Ross Brawn has promised that the Formula 1 organisation will work with the French Grand Prix promoter to address the traffic chaos that has blighted the sport’s return to Paul Ricard.
There have been huge queues entering and leaving the circuit each day, and many fans with tickets reported on social media that they have given up and turned back.
Although some efforts were made by the police and local authorities to improve the situation for Saturday, the problems have persisted.
“There are physical limitations, and it’s a question of whether within the physical limitations it’s being managed as well as it can be,” Brawn told Motorsport.com.
“I know after the first day they changed the way they were doing things. It is physically limited, if you have a race in a beautiful part of the world, you’re not going to have a six-lane highway servicing it.”

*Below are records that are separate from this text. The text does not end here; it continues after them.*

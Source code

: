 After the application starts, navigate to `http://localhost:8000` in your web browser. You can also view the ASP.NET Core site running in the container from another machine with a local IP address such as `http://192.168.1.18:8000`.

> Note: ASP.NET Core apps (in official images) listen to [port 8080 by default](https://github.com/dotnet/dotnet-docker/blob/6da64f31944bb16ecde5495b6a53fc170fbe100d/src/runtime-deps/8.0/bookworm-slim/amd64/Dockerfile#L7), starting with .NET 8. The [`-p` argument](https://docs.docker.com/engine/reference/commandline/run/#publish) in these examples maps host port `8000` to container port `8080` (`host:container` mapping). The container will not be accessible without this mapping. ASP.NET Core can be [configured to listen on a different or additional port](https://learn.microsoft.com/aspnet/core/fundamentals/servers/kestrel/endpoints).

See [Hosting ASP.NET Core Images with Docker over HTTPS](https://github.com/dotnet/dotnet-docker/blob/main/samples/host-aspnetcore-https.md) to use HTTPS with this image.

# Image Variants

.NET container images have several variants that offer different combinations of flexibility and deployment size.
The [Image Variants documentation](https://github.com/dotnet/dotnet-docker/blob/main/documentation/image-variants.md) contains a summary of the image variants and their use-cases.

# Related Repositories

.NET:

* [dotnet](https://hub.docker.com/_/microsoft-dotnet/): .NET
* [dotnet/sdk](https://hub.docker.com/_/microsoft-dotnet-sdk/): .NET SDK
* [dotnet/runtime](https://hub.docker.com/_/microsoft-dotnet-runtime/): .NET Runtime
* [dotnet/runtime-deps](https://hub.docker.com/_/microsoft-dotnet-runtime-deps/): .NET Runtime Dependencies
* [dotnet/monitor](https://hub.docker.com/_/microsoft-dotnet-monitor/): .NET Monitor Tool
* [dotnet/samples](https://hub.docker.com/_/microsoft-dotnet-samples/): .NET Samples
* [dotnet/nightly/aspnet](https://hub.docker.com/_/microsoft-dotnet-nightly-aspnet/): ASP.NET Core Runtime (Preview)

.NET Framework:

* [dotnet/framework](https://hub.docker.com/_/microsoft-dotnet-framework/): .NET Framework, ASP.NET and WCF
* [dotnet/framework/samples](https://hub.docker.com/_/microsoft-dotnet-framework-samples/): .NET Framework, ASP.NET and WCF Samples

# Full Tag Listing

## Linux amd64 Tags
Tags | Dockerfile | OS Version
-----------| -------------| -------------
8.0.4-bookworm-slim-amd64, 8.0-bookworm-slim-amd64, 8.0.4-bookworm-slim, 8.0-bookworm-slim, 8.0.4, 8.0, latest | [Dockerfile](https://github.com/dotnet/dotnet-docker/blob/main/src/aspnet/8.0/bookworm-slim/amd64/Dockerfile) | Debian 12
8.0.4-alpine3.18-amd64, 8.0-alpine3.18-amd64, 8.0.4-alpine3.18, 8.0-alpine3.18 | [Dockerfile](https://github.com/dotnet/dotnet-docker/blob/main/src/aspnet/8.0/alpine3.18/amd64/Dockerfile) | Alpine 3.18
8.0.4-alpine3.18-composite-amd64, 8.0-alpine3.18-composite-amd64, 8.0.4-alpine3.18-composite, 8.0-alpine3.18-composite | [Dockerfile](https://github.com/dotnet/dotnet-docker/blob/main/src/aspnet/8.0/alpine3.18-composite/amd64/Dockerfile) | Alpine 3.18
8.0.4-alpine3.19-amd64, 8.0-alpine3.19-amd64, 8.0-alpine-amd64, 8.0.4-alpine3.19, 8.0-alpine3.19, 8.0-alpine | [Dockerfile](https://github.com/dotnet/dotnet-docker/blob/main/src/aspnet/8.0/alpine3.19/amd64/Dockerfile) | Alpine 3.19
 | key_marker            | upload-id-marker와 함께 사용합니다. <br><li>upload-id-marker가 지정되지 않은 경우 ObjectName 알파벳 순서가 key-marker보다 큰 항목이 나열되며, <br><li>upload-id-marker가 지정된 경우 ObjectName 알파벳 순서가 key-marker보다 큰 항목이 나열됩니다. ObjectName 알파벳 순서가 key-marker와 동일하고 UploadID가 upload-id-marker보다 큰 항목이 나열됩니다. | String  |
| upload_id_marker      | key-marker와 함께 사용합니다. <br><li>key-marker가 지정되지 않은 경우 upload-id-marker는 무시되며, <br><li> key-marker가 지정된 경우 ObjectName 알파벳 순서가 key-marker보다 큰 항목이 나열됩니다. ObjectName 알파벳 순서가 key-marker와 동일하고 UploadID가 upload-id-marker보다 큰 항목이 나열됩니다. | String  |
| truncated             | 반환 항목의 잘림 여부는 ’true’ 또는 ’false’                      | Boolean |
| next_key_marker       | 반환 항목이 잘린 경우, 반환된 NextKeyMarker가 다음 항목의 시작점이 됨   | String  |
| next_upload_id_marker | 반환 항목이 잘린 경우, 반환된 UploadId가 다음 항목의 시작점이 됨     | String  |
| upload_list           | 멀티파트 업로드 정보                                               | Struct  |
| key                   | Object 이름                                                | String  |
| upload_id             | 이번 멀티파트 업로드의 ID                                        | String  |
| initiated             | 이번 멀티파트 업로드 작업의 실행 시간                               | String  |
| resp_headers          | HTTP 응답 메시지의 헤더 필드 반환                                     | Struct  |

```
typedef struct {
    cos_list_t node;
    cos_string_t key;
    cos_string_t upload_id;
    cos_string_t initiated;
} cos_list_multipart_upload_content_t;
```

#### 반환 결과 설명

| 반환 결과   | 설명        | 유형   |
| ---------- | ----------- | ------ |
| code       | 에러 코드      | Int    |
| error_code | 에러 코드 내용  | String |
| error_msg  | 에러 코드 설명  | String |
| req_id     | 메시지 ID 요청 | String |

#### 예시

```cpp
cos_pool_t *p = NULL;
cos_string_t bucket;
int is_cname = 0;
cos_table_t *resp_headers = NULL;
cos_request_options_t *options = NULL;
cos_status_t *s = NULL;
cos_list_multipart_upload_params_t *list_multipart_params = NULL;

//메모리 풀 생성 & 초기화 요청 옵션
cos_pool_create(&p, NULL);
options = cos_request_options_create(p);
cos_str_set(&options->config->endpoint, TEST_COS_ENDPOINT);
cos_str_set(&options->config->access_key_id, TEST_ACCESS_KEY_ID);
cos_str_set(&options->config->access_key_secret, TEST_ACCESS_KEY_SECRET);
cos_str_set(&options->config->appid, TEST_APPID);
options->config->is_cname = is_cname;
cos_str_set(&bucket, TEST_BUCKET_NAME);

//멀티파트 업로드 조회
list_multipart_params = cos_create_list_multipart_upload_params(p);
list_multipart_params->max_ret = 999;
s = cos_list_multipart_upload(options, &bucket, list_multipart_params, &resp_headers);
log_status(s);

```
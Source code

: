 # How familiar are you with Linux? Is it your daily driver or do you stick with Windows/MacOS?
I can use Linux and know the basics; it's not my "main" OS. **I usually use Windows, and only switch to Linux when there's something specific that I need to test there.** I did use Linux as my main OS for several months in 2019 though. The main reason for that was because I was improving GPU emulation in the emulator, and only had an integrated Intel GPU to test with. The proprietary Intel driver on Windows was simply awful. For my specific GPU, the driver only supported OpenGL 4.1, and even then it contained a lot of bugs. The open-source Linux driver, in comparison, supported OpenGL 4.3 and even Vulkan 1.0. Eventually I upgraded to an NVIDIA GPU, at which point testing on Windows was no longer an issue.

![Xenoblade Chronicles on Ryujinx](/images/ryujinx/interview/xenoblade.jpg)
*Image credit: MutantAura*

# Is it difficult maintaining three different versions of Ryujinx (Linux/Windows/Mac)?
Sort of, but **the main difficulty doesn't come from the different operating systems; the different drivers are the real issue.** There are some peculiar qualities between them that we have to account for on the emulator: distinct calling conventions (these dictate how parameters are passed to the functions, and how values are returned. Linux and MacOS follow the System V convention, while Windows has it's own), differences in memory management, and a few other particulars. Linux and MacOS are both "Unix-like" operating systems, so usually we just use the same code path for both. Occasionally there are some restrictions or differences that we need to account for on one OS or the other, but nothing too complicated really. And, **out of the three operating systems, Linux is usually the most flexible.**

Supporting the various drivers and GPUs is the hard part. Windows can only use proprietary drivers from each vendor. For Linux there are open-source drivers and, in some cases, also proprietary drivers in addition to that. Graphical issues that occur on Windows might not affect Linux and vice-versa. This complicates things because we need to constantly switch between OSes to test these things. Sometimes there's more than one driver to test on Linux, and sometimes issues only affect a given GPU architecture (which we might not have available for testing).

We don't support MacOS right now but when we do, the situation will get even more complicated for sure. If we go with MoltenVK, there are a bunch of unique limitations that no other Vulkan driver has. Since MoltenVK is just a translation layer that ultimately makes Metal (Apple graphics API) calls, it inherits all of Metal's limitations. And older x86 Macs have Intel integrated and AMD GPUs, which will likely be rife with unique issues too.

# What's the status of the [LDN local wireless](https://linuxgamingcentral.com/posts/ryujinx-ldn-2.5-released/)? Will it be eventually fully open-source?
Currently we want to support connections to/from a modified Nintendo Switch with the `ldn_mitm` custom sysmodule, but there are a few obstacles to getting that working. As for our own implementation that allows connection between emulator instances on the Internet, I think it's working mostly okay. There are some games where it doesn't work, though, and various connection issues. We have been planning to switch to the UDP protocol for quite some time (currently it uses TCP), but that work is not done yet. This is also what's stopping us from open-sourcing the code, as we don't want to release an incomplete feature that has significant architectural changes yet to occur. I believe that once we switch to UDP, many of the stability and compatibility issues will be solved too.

Brawn said he had sympathy with fans, and especially those who wasted their tickets.
“It’s very frustrating for them, and I can understand that frustration," he continued. "We’ll see what we can do in the future.
“Ourselves and the promoters will look at the situation after the weekend and work out how it can be improved. It’s a paradox, because it’s a measure of the popularity of the event.
"But what we don’t want to do is have fans put off because it becomes too much of an epic to get to and from the circuit. Anything we can do to improve that will obviously be to the benefit of everyone.”
The French GP’s return to the calendar was one of the last deals completed by Bernie Ecclestone before he was ousted as F1 supremo.
However, despite new F1 owner Liberty’s focus on street races in “destination cities”, Brawn says it’s important for the sport to retain the traditional European venues.
France is the first of a run of seven races that also includes Austria, Britain, Germany, Hungary, Belgium and Italy.
“I think you need both [types of venue]," Brawn said. "This is a classic, iconic circuit, and the French GP is very important.
"We’re very keen on street races, or city centre races, because it’s a more complete event. But we’re equally enthusiastic about the classic race circuits, they’re our heritage and they’re really important."